March 12, 2020

If you are faithful to Annie’s, Annie’s will be faithful to you.  I stopped on my way out of Oakland yesterday because I once saw campanula in the Ground Cover section.  The campanula will hopefully grace the new back garden with the deep blue that the lobelia was unable to give.  Three plants are probably excessive, but one or two might not survive.  While there, I also found an agapanthus (Lily of the Nile) in the Natives Section.  It is a workaday plant that I see in many commercial and residential plantings.  A kind of antidote to my tendency to buy interesting plants like the artemesia.  Surprising to me that we have never tried it in the garden before.
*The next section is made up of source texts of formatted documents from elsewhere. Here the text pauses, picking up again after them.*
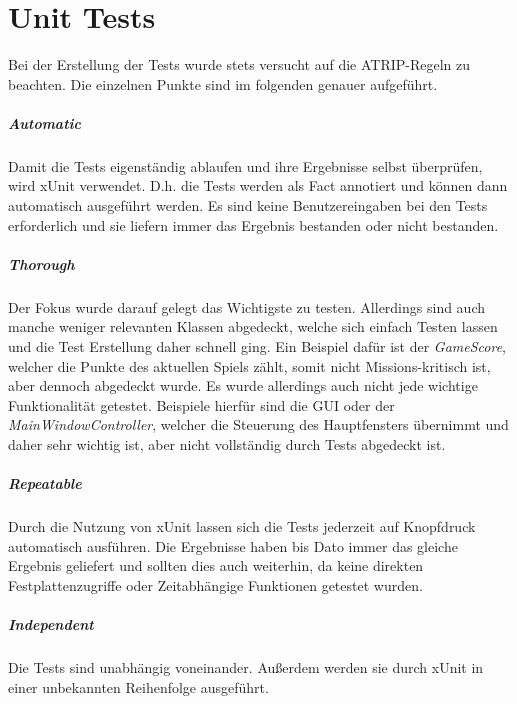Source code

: \chapter{Unit Tests}

Bei der Erstellung der Tests wurde stets versucht auf die ATRIP-Regeln zu beachten. Die einzelnen Punkte sind im folgenden genauer aufgeführt.

\paragraph{Automatic}
Damit die Tests eigenständig ablaufen und ihre Ergebnisse selbst überprüfen, wird xUnit verwendet. D.h. die Tests werden als \glqq Fact\grqq{} annotiert und können dann automatisch ausgeführt werden. Es sind keine Benutzereingaben bei den Tests erforderlich und sie liefern immer das Ergebnis \glqq bestanden\grqq{} oder \glqq nicht bestanden\grqq{}.

\paragraph{Thorough}
Der Fokus wurde darauf gelegt das Wichtigste zu testen. Allerdings sind auch manche weniger relevanten Klassen abgedeckt, welche sich einfach Testen lassen und die Test Erstellung daher schnell ging. Ein Beispiel dafür ist der \textit{GameScore}, welcher die Punkte des aktuellen Spiels zählt, somit nicht Missions-kritisch ist, aber dennoch abgedeckt wurde. Es wurde allerdings auch nicht jede wichtige Funktionalität getestet. Beispiele hierfür sind die GUI oder der \textit{MainWindowController}, welcher die Steuerung des Hauptfensters übernimmt und daher sehr wichtig ist, aber nicht vollständig durch Tests abgedeckt ist.

\paragraph{Repeatable}
Durch die Nutzung von xUnit lassen sich die Tests jederzeit auf Knopfdruck automatisch ausführen. Die Ergebnisse haben bis Dato immer das gleiche Ergebnis geliefert und sollten dies auch weiterhin, da keine direkten Festplattenzugriffe oder Zeitabhängige Funktionen getestet wurden. 

\paragraph{Independent}
Die Tests sind unabhängig voneinander. Außerdem werden sie durch xUnit in einer unbekannten Reihenfolge ausgeführt.

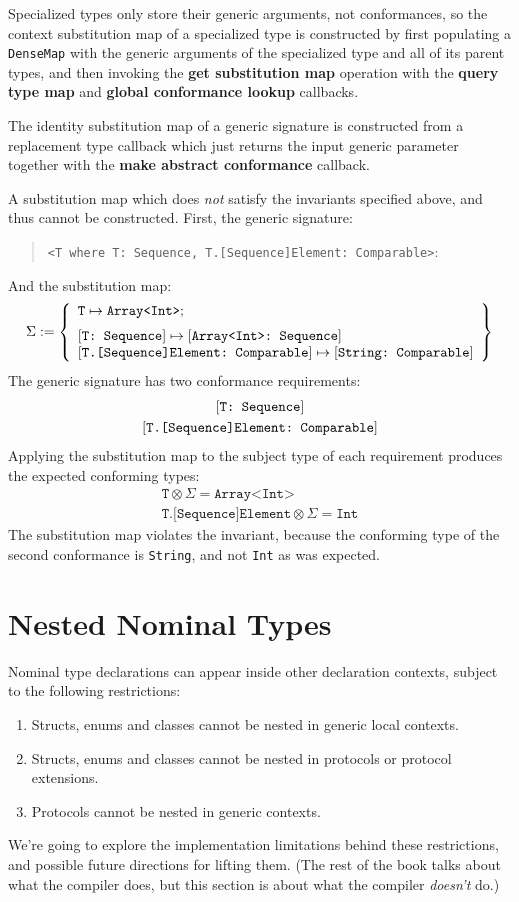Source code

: \documentclass[../generics]{subfiles}
\begin{document}
Specialized types only store their generic arguments, not conformances, so the context substitution map of a specialized type is constructed by first populating a \texttt{DenseMap} with the generic arguments of the specialized type and all of its parent types, and then invoking the \textbf{get substitution map} operation with the \textbf{query type map} and \textbf{global conformance lookup} callbacks.

The identity substitution map of a generic signature is constructed from a replacement type callback which just returns the input generic parameter together with the \textbf{make abstract conformance} callback.

\begin{example}
A substitution map which does \emph{not} satisfy the invariants specified above, and thus cannot be constructed. First, the generic signature:
\begin{quote}
\texttt{<T where T:\ Sequence, T.[Sequence]Element:\ Comparable>}:
\end{quote}
And the substitution map:
\[
\Sigma := \InvalidSubjectTypeSubMap
\]
The generic signature has two conformance requirements:
\begin{gather*}
\ConfReq{T}{Sequence}\\
\ConfReq{T.[Sequence]Element}{Comparable}
\end{gather*}
Applying the substitution map to the subject type of each requirement produces the expected conforming types:
\begin{gather*}
\texttt{T} \otimes \Sigma = \texttt{Array<Int>}\\
\texttt{T.[Sequence]Element} \otimes \Sigma = \texttt{Int}
\end{gather*}
The substitution map violates the invariant, because the conforming type of the second conformance is \texttt{String}, and not \texttt{Int} as was expected.
\end{example}

\section{Nested Nominal Types}\label{nested nominal types}

Nominal type declarations can appear inside other declaration contexts, subject to the following restrictions:
\begin{enumerate}
\item Structs, enums and classes cannot be nested in generic local contexts.
\item Structs, enums and classes cannot be nested in protocols or protocol extensions.
\item Protocols cannot be nested in generic contexts.
\end{enumerate}
We're going to explore the implementation limitations behind these restrictions, and possible future directions for lifting them. (The rest of the book talks about what the compiler does, but this section is about what the compiler \emph{doesn't} do.)
\end{document}
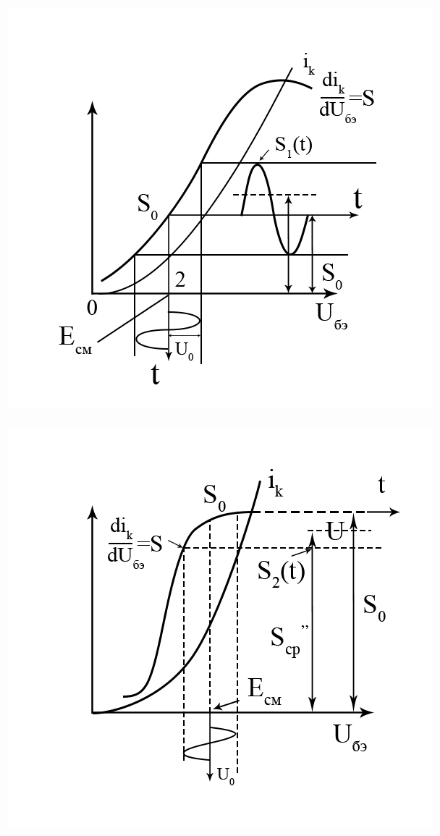 \begin{center}
    \begin{figure}[H]
        \vspace{-10pt}
        \begin{minipage}{0.49\linewidth}
            \includegraphics[width=\linewidth]{circuit/fig4a} 
            \vspace{-50pt}
            \label{fig:4a}
        \end{minipage}
    \begin{minipage}{0.49\linewidth}
        \includegraphics[width=\linewidth]{circuit/fig4b} 
        \vspace{-50pt}
        \label{fig:4b}
    \end{minipage}
    \caption{}
    \label{fig:fig4}
    \vspace{-40pt}
    \end{figure}
\end{center} 

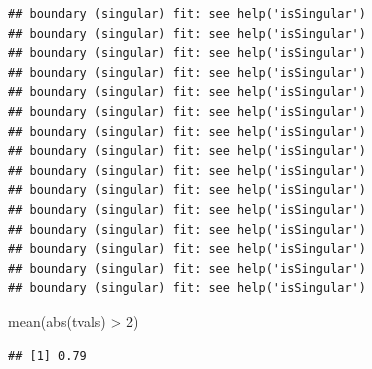\documentclass[
  12pt,
]{krantz}
\newenvironment{Shaded}{\begin{snugshade}}{\end{snugshade}}
\newcommand{\AttributeTok}[1]{\textcolor[rgb]{0.77,0.63,0.00}{#1}}
\newcommand{\ConstantTok}[1]{\textcolor[rgb]{0.00,0.00,0.00}{#1}}
\newcommand{\DecValTok}[1]{\textcolor[rgb]{0.00,0.00,0.81}{#1}}
\newcommand{\DocumentationTok}[1]{\textcolor[rgb]{0.56,0.35,0.01}{\textbf{\textit{#1}}}}
\newcommand{\FunctionTok}[1]{\textcolor[rgb]{0.00,0.00,0.00}{#1}}
\newcommand{\NormalTok}[1]{#1}
\newcommand{\OtherTok}[1]{\textcolor[rgb]{0.56,0.35,0.01}{#1}}
\newcommand{\SpecialCharTok}[1]{\textcolor[rgb]{0.00,0.00,0.00}{#1}}
\theoremstyle{definition}
\theoremstyle{definition}
\theoremstyle{definition}
\theoremstyle{definition}
\theoremstyle{remark}
\begin{document}
\begin{Shaded}
\end{Shaded}

\begin{verbatim}
## boundary (singular) fit: see help('isSingular')
## boundary (singular) fit: see help('isSingular')
## boundary (singular) fit: see help('isSingular')
## boundary (singular) fit: see help('isSingular')
## boundary (singular) fit: see help('isSingular')
## boundary (singular) fit: see help('isSingular')
## boundary (singular) fit: see help('isSingular')
## boundary (singular) fit: see help('isSingular')
## boundary (singular) fit: see help('isSingular')
## boundary (singular) fit: see help('isSingular')
## boundary (singular) fit: see help('isSingular')
## boundary (singular) fit: see help('isSingular')
## boundary (singular) fit: see help('isSingular')
## boundary (singular) fit: see help('isSingular')
## boundary (singular) fit: see help('isSingular')
\end{verbatim}

\begin{Shaded}
\begin{Highlighting}[]
\FunctionTok{mean}\NormalTok{(}\FunctionTok{abs}\NormalTok{(tvals) }\SpecialCharTok{\textgreater{}} \DecValTok{2}\NormalTok{)}
\end{Highlighting}
\end{Shaded}

\begin{verbatim}
## [1] 0.79
\end{verbatim}
\end{document}
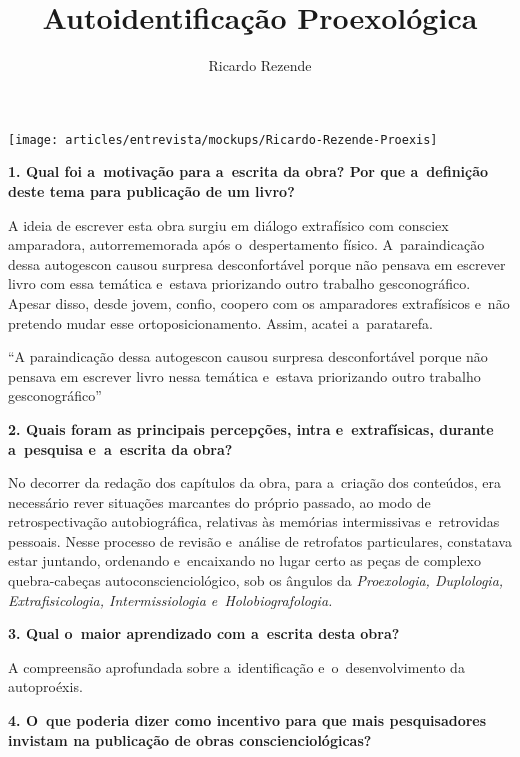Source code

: \documentclass{gescons}
\author{Ricardo Rezende}
\title{Autoidentificação Proexológica}
\begin{document}
    \makeentrevistatitle

    \begin{multicols}{2}


\begin{center}
    \texttt{[image: articles/entrevista/mockups/Ricardo-Rezende-Proexis]}
\end{center}

\textbf{1. Qual foi a~motivação para a~escrita da obra? Por que a~definição deste tema para publicação de um livro? }

A ideia de escrever esta obra surgiu em diálogo extrafísico com consciex amparadora, autorrememorada após o~despertamento físico. A~paraindicação dessa autogescon causou surpresa desconfortável porque não pensava em escrever livro com essa temática e~estava priorizando outro trabalho gesconográfico. Apesar disso, desde jovem, confio, coopero com os amparadores extrafísicos e~não pretendo mudar esse ortoposicionamento. Assim, acatei a~paratarefa.

\begin{pullquote}
    ``A paraindicação dessa autogescon causou surpresa desconfortável porque não pensava em escrever livro nessa temática e~estava priorizando outro trabalho gesconográfico''
\end{pullquote}

\textbf{2. Quais foram as principais percepções, intra e~extrafísicas, durante a~pesquisa e~a~escrita da obra? }

No decorrer da redação dos capítulos da obra, para a~criação dos conteúdos, era necessário rever situações marcantes do próprio passado, ao modo de retrospectivação autobiográfica, relativas às memórias intermissivas e~retrovidas pessoais. Nesse processo de revisão e~análise de retrofatos particulares, constatava estar juntando, ordenando e~encaixando no lugar certo as peças de complexo quebra-cabeças autoconscienciológico, sob os ângulos da \textit{Proexologia, Duplologia, Extrafisicologia, Intermissiologia e~Holobiografologia.}

\textbf{3. Qual o~maior aprendizado com a~escrita desta obra? }

A compreensão aprofundada sobre a~identificação e~o~desenvolvimento da autoproéxis.

\textbf{4. O~que poderia dizer como incentivo para que mais pesquisadores invistam na publicação de obras conscienciológicas?}


\end{multicols}
\end{document}
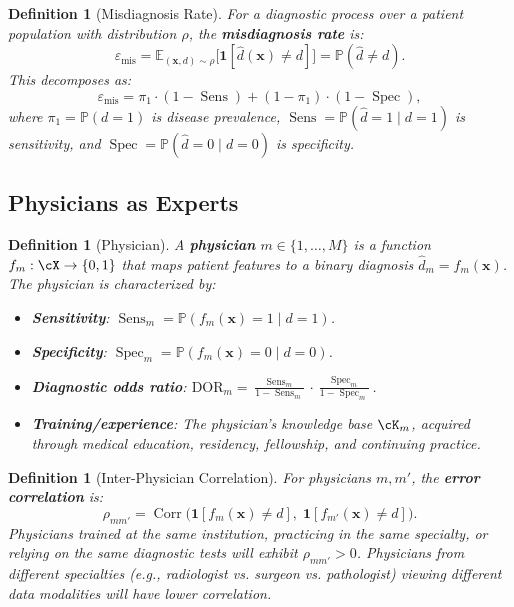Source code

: \documentclass[11pt,a4paper]{article}
\newtheorem{definition}[theorem]{Definition}
\theoremstyle{definition}
\DeclareMathOperator{\Corr}{Corr}
\DeclareMathOperator{\Sens}{Sens}
\DeclareMathOperator{\Spec}{Spec}
\newcommand{\E}{\mathbb{E}}
\newcommand{\Pbb}{\mathbb{P}}
\newcommand{\ind}[1]{\mathbf{1}[#1]}
\newcommand{\disease}{d}                       %
\newcommand{\diagnosis}{\hat{d}}               %
\newcommand{\misdiagnosis}{\varepsilon_{\text{mis}}}  %
\begin{document}
\begin{definition}[Misdiagnosis Rate]
\label{def:misdiagnosis}
For a diagnostic process over a patient population with distribution $\rho$,
the \textbf{misdiagnosis rate} is:
\begin{equation}\label{eq:misdiagnosis}
    \misdiagnosis = \E_{(\mathbf{x},\disease) \sim \rho}\bigl[\ind{\diagnosis(\mathbf{x}) \neq \disease}\bigr] = \Pbb(\diagnosis \neq \disease).
\end{equation}
This decomposes as:
\begin{equation}\label{eq:misdiagnosis_decomp}
    \misdiagnosis = \pi_1 \cdot (1 - \Sens) + (1 - \pi_1) \cdot (1 - \Spec),
\end{equation}
where $\pi_1 = \Pbb(\disease = 1)$ is disease prevalence, $\Sens = \Pbb(\diagnosis=1 \mid \disease=1)$
is sensitivity, and $\Spec = \Pbb(\diagnosis=0 \mid \disease=0)$ is specificity.
\end{definition}

\subsection{Physicians as Experts}

\begin{definition}[Physician]
\label{def:physician}
A \textbf{physician} $m \in \{1, \dots, M\}$ is a function $f_m: \cX \to \{0,1\}$
that maps patient features to a binary diagnosis $\diagnosis_m = f_m(\mathbf{x})$.
The physician is characterized by:
\begin{itemize}[nosep]
    \item \textbf{Sensitivity}: $\Sens_m = \Pbb(f_m(\mathbf{x}) = 1 \mid \disease = 1)$.
    \item \textbf{Specificity}: $\Spec_m = \Pbb(f_m(\mathbf{x}) = 0 \mid \disease = 0)$.
    \item \textbf{Diagnostic odds ratio}: $\text{DOR}_m = \frac{\Sens_m}{1 - \Sens_m} \cdot \frac{\Spec_m}{1 - \Spec_m}$.
    \item \textbf{Training/experience}: The physician's knowledge base $\cK_m$, acquired through
    medical education, residency, fellowship, and continuing practice.
\end{itemize}
\end{definition}

\begin{definition}[Inter-Physician Correlation]
\label{def:physician_corr}
For physicians $m, m'$, the \textbf{error correlation} is:
\begin{equation}\label{eq:phys_corr}
    \rho_{mm'} = \Corr\bigl(\ind{f_m(\mathbf{x}) \neq \disease},\; \ind{f_{m'}(\mathbf{x}) \neq \disease}\bigr).
\end{equation}
Physicians trained at the same institution, practicing in the same specialty,
or relying on the same diagnostic tests will exhibit $\rho_{mm'} > 0$.
Physicians from different specialties (e.g., radiologist vs. surgeon vs. pathologist)
viewing different data modalities will have lower correlation.
\end{definition}
\end{document}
On the subject of interesting plants, I could not resist a nandrina (heavenly bamboo) in the garden center at the Oakland Home Depot.  During the winter, such as now, it has spectacular red and orange foliage.  Hopefully, it will stay a dwarf size as promoted on the label.  Apparently, recommended pruning include cutting one-quarter to one-third of the plant to the ground at the end of the dry season.

I am hauling topsoil to the back yard, raising border stones as I fill the border garden along the downward edge of the lawn.  The new plants are tucked in with Plant Starter.  I am also adding topsoil to the bare spots in the lawn to raise them to ground level and scattering the grass seed of hope.

I laid a few flagstones for stepping stones into the new garden, but they need more need more logic.  The newly filled border was treated to Preen and then mulch, supplemented with coffee grounds.

The huechera grows slowly but steadily, with a profusion of tiny white blooms.  I expected red from a huechera rubescens, perhaps as the blooms warm and mature.  The  Martha Washington geranium is pushing new leaves, never say die.  New buds on the tall shrub daisy are also promising for another performance.

The moon is almost full tonight. Walking through the house with unassisted moonlight is a comfort to my soul.